At the respondent's disciplinary hearing, he entered into an Agreed Stipulation, admitting to violations of the Kansas Rules of Professional Conduct related to 11 complaints. Additionally, he acknowledged 22 other complaints under investigation, with 15 more filed since the hearing, totaling 48 complaints centered on lack of communication, diligence, and unearned retainers. The respondent agreed to reimburse the Client Protection Fund Commission for claims made against him, providing a written response for each claim. Out of 32 claims, only one was denied, while one is pending, and the remaining claims have resulted in reimbursements totaling $23,760. However, he failed to provide the required written responses.

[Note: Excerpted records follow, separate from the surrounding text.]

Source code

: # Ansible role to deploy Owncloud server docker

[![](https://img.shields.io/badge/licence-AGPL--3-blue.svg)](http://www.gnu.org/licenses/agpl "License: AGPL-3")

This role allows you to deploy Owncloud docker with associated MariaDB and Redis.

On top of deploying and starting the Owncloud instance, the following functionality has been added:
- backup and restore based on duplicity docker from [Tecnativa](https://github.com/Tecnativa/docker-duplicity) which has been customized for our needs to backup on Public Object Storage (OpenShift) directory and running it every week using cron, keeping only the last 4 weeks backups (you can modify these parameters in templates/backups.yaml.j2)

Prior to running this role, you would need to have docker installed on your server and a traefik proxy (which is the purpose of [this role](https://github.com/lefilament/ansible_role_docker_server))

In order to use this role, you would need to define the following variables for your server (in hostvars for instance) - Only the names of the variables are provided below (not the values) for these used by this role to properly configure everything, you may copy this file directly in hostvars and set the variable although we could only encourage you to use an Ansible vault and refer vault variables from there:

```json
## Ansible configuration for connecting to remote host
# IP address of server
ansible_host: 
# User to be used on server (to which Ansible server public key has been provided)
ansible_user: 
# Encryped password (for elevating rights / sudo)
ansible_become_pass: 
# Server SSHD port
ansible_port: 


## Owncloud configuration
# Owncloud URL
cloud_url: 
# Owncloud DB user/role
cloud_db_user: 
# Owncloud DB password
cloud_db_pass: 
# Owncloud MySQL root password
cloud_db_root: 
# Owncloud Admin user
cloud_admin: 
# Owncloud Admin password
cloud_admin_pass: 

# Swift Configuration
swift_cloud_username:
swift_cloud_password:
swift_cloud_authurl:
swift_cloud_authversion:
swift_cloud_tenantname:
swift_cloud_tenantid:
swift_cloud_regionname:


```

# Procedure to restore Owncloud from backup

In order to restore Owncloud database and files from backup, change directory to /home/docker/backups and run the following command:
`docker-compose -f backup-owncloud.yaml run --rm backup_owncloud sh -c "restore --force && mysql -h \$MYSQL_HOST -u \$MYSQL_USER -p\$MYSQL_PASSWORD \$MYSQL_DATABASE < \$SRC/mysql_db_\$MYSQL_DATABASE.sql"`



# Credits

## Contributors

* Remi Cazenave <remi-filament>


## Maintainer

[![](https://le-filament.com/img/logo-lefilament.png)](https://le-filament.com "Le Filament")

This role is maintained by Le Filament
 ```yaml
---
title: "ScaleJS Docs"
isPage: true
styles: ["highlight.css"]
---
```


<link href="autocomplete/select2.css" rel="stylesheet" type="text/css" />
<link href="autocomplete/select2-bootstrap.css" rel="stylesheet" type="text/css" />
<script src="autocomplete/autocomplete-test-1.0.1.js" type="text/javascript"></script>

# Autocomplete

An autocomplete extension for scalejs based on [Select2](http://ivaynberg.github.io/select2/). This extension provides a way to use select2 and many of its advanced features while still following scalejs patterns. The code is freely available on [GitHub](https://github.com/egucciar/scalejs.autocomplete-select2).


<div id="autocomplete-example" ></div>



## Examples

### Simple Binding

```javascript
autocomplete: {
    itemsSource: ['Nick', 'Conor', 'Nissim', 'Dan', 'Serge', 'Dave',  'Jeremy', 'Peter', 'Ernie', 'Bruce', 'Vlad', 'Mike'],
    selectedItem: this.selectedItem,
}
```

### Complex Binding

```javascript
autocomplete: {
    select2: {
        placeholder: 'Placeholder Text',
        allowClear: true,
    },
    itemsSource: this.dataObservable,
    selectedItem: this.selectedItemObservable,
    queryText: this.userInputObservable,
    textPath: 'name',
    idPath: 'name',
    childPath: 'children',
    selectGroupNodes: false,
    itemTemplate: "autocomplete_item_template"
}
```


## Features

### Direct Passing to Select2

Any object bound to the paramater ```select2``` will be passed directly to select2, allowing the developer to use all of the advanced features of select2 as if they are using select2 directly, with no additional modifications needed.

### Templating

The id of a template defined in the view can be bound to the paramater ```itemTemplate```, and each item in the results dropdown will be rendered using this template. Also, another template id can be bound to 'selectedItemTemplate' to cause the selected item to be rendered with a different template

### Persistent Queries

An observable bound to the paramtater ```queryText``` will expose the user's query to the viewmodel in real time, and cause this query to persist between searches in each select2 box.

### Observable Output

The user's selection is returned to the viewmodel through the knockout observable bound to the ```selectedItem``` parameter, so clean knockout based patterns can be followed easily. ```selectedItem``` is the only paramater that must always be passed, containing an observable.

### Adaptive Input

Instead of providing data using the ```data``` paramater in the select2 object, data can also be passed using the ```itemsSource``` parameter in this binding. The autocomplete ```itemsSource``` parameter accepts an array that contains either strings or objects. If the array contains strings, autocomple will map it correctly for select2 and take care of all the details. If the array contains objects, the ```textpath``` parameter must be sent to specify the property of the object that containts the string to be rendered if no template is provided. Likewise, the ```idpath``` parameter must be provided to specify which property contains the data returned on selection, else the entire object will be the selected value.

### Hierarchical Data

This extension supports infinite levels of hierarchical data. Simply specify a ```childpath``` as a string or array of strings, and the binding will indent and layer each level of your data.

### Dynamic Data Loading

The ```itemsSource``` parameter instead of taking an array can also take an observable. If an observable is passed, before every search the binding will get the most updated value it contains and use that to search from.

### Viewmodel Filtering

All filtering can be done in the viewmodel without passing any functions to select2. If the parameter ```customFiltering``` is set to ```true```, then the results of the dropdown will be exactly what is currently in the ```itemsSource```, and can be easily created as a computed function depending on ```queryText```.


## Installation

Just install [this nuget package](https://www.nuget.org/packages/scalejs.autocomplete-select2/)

Due to this non-compliance and the emergence of additional complaints, the Disciplinary Administrator has changed its recommendation from indefinite suspension to disbarment. The respondent contested this change, arguing that the Administrator should adhere to the original stipulated recommendation despite his failure to fulfill the agreed obligations. The stipulation's conditions link the indefinite suspension to the respondent's compliance with specific requirements, and his failure to meet these obligations has prompted the recommendation for disbarment. The court emphasized that its decision on disciplinary action is not bound by the recommendations and may impose greater or lesser sanctions as deemed appropriate.

A total of 48 complaints have been filed against the respondent, Jack M. N. Shelton, since he began practicing law in Kansas in 1998, marking a record high for an individual in this period. The panel’s findings, based on the parties’ stipulations, are unchallenged and supported by clear and convincing evidence. The respondent has exhibited a consistent pattern of misconduct, including taking retainers without performing promised services, failing to communicate with clients, and retaining unearned fees. While a minority of the court advocates for disbarment, the majority opts for indefinite suspension as appropriate discipline. Consequently, Shelton is indefinitely suspended from practicing law in Kansas, effective immediately. He is ordered to reimburse the Client Protection Fund for all payments made on his behalf, which is a prerequisite for any future reinstatement. Should he seek reinstatement, he must meet all reinstatement requirements, including a hearing. Additionally, he must comply with Supreme Court Rule 218, bear the costs of the proceedings, and the opinion will be published in the official Kansas Reports.